TASK GOAL = Report the number of lines below in which the word "rightEyeOpenProbability" occurs. Nothing else is needed.

GIVEN INFORMATION =
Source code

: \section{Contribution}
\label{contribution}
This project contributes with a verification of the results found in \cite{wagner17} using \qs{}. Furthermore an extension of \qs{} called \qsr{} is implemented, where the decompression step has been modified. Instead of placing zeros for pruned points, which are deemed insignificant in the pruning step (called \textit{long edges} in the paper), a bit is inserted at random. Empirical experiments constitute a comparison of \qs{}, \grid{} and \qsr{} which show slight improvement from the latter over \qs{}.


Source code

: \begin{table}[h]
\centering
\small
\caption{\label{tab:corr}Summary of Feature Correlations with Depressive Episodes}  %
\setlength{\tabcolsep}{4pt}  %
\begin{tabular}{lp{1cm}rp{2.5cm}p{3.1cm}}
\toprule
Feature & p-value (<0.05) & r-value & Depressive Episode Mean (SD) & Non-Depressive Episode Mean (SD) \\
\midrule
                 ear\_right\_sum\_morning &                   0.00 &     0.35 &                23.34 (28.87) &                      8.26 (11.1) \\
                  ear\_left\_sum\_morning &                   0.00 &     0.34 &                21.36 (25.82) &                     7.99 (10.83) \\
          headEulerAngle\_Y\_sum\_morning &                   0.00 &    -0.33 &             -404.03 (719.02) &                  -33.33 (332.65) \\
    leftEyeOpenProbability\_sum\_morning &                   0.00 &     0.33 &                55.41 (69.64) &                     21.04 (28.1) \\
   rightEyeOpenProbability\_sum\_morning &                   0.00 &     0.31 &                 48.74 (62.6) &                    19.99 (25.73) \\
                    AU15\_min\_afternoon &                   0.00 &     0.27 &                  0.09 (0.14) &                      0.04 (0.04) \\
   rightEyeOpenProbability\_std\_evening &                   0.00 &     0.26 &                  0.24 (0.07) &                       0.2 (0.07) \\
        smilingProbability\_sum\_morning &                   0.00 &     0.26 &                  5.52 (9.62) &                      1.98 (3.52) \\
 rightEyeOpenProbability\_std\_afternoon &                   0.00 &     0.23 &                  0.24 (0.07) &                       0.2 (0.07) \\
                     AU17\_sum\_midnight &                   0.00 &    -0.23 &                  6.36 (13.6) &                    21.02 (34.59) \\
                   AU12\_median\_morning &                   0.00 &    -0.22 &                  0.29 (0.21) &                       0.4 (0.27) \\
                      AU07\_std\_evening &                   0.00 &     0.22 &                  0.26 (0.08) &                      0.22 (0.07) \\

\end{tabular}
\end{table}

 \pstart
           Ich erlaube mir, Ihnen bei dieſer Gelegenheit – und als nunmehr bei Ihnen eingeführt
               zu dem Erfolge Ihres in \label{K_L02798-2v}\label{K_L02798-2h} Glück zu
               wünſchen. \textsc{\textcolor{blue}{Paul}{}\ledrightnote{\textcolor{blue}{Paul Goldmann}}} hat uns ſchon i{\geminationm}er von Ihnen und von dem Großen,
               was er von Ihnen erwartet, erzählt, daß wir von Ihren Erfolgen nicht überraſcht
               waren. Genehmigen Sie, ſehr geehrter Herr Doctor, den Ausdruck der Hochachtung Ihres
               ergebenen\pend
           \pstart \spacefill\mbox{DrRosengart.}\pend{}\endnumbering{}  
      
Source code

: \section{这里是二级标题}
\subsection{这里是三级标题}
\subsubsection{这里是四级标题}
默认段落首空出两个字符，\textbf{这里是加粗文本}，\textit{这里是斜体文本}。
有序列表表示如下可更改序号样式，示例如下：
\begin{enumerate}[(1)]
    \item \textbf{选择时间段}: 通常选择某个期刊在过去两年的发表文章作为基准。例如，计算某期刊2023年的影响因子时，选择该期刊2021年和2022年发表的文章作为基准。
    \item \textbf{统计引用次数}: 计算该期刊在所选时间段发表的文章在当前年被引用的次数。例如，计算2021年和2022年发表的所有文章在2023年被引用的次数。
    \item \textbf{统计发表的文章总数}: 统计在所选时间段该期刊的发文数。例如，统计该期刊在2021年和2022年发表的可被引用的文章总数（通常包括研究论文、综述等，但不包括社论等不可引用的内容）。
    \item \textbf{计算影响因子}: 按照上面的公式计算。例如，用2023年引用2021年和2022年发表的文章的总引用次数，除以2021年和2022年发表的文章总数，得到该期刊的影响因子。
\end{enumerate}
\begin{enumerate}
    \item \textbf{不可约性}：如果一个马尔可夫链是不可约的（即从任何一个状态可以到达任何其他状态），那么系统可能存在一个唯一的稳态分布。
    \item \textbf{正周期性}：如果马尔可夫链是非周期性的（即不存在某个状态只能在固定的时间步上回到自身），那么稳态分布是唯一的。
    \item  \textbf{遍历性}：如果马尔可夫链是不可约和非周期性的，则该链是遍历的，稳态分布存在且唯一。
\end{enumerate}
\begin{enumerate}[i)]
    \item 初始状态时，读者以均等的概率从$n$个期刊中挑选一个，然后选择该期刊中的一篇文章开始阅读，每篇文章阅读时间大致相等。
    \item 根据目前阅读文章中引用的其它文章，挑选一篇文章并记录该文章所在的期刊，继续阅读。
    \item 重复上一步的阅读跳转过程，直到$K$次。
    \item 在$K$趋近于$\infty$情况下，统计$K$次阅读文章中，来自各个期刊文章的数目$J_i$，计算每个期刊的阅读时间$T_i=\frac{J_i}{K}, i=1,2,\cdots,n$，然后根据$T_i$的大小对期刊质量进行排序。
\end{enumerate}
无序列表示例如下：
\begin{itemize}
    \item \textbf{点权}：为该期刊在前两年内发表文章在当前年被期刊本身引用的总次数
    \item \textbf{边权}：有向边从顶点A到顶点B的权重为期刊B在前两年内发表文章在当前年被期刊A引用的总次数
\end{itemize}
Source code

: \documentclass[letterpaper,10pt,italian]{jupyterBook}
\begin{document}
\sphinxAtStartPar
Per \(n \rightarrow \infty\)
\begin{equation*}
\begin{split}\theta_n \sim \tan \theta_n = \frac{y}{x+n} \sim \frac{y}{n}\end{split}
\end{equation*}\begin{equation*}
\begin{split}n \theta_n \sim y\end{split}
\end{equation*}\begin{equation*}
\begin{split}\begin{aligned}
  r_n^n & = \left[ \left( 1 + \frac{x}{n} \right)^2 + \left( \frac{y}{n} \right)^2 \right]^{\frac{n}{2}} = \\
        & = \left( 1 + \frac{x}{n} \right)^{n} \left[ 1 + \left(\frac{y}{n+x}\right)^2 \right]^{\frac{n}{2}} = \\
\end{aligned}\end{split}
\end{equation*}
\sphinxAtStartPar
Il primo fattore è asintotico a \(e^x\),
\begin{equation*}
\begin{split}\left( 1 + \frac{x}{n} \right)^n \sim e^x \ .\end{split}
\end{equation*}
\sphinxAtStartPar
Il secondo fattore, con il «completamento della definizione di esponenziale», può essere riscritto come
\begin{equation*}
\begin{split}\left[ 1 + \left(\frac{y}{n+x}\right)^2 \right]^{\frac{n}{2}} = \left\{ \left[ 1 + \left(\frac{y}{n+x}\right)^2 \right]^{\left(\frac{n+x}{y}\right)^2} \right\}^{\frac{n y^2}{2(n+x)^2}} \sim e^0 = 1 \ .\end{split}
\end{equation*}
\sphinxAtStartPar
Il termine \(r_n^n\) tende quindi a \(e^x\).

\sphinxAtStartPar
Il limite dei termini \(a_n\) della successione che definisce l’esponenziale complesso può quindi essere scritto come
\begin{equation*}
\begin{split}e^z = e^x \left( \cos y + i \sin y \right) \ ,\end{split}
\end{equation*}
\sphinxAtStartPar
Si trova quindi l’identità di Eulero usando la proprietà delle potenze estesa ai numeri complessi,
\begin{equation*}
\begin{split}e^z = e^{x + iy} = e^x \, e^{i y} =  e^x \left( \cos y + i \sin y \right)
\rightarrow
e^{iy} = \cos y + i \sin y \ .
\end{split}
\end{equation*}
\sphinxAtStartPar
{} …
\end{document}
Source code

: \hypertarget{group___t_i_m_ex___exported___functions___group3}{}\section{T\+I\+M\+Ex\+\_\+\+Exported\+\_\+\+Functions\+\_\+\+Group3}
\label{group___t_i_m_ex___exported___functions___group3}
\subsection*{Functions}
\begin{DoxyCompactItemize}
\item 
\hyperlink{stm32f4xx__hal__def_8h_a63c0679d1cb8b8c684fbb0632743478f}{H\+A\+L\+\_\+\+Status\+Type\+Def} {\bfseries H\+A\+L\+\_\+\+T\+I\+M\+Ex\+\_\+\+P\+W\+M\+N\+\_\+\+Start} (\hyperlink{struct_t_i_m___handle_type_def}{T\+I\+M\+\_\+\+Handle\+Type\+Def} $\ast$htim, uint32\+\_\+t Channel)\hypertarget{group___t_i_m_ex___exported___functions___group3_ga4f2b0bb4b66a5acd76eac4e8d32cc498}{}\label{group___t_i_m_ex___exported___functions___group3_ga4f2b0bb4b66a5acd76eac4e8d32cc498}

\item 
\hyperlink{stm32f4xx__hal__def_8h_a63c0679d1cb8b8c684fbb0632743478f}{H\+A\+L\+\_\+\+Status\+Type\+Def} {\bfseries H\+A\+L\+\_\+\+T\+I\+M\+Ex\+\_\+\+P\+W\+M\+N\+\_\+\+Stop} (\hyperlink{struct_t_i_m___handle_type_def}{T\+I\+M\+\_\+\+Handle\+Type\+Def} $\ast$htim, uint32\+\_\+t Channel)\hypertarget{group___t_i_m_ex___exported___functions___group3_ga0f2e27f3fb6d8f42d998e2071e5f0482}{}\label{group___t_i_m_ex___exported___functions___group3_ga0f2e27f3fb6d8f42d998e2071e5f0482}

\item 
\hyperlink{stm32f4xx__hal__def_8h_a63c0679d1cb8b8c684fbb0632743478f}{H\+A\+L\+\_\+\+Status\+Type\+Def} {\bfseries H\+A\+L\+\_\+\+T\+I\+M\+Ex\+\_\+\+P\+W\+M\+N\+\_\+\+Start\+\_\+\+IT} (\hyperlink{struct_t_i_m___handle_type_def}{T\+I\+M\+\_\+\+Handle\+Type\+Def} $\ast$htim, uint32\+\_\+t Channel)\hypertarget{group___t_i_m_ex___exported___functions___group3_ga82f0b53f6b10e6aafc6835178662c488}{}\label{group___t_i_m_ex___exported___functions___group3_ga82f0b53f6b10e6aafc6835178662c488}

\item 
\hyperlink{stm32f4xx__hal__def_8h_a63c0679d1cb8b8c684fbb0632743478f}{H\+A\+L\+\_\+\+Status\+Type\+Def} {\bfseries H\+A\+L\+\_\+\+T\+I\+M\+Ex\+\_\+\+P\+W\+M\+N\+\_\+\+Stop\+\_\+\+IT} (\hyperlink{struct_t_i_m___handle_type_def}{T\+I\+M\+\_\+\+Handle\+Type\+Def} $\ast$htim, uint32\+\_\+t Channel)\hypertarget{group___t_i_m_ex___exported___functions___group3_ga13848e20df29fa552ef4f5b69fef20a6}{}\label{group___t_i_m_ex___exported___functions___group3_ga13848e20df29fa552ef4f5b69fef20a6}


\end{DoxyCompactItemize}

EXERCISE ANSWER = 3